Wife of Famed Jewish-Italian Filmmaker Brings Attention to Vandalism at Mount of Olives
Vandalism and garbage throwing is not a new phenomenon at the most ancient Jewish cemetery on the Mount of Olives in Jerusalem. Amid the thousands of tombstones, some of which have been defaced or smashed into pieces, there are areas full of trash and litter left by local Palestinian youth from neighborhoods nearby.
One woman in particular is extremely agitated by the current situation.

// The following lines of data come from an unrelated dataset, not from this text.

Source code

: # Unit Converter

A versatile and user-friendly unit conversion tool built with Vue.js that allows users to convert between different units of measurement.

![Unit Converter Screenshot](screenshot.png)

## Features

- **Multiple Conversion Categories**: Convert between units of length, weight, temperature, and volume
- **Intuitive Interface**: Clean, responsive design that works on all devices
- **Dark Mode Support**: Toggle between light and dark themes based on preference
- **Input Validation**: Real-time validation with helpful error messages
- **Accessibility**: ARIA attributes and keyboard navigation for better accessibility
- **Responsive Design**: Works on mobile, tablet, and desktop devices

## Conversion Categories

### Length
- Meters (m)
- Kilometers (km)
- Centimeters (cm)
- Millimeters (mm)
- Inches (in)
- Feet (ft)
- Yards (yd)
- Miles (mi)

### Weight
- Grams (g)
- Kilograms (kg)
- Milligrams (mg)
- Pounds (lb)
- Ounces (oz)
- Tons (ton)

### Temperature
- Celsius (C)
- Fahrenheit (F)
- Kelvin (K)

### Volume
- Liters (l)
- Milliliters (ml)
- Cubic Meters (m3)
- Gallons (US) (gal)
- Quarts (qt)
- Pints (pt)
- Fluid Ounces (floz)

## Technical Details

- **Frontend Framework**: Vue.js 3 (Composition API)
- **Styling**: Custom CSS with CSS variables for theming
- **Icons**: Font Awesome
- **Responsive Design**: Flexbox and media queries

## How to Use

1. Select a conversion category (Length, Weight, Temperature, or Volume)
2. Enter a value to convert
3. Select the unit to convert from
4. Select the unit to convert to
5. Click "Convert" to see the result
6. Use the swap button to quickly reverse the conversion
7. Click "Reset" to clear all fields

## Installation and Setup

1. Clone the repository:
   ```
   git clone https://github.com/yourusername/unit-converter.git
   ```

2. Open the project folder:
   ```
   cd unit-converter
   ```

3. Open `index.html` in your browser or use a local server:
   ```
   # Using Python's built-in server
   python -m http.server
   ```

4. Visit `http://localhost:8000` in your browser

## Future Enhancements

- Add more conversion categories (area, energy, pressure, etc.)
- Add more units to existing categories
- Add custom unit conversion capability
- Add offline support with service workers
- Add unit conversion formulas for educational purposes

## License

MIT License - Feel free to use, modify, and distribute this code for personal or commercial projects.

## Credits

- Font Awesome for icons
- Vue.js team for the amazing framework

Mirella Petteni Haggiag, a former Italian model from Rome, makes her way through the tombstones with a garbage bag in her hand several times a year when she visits Israel. She comes ready to clean around the tombstone of her late husband, Robert Haggiag, the legendary Italian-American film producer.
“This is a holy place. It’s shocking to see what happens here,” Mirella Haggiag told Tazpit News Agency in an exclusive interview recently. “The Arabs hold parties and leave behind a mess. For the past five years, I come here and clean up.”
“I want this place to be perfect for my husband, may he rest in peace. But look at all this,” says Mirella, picking up the garbage and red Coke cans strewn around. “These must be the result of parties. It’s not nice.”
Because Mirella lives in Rome, she also sends someone to clean Robert Haggiag’s gravestone, or one of their children, when she cannot be in Jerusalem.
“This isn’t actually as bad as other parts of the cemetery,” she comments. “Over there, you can see the graves have been burnt and some completely smashed up,” she says, pointing to the section of the Afghanistan Jewish community. “They haven’t been able to destroy my husband’s tomb,” she told Tazpit.
“My husband would have been 102 years old today. I can’t imagine what he would say about this. People need to know what is happening to this cemetery,” she says.
Robert Haggiag’s life is one fascinating story and he lies among many notable personalities and famous figures in Jewish history buried on the Mount of Olives.
He co-produced and distributed more than 50 films, achieving international success with such films as Moulin Rouge, the Barefoot Contessa (1954) starring Humphrey Bogart and Ava Gardner, and Anthony Mann’s El Cid (1961), with Sophia Loren and Charlton Heston, among many others. He earned Italy’s prestigious David di Donatello award and the Palme d’Or at France’s Cannes Film Festival in 1965.
Robert was born Nessim Haggiag in 1913 in Tripoli, Libya, and came from a Sephardic Jewish family of nine children. He studied at the University of Turin and eventually came to own many properties and movie theaters in Tripoli. However, during WWII, he was forced to abandon everything, and escaped as a war refugee to America with nothing. According to his obituary in the Telegraph, all that Haggiag owned was confiscated by the new Islamic social state.
In the late 1960’s, Haggiag co-founded the largest film distributor company in Italy, with exclusive rights granted by Warner Brothers, Twentieth Century-Fox, and other American studios. Later in life, he helped co-produce, with his son, the Lady Chatterley TV series for the BBC.
Haggiag passed away in 2009 at the age of 95, and is survived by Mirella, their two sons and a stepson.
To this day, the Haggiag family continues to maintain a strong connection with Jerusalem. This year, as in the past, the Haggiag Family Award for Israeli Cinema in memory of Robert Nessim Haggiag will be given during the upcoming Jerusalem Film Festival in July.
“My husband always wanted to be buried here in the Mount of Olives,” Mirella Haggiag told Tazpit. “And there is a family plot for myself and our children. But it’s quite depressing – I want to look for another burial place for myself. Who will clean up after I’m gone?” she asks.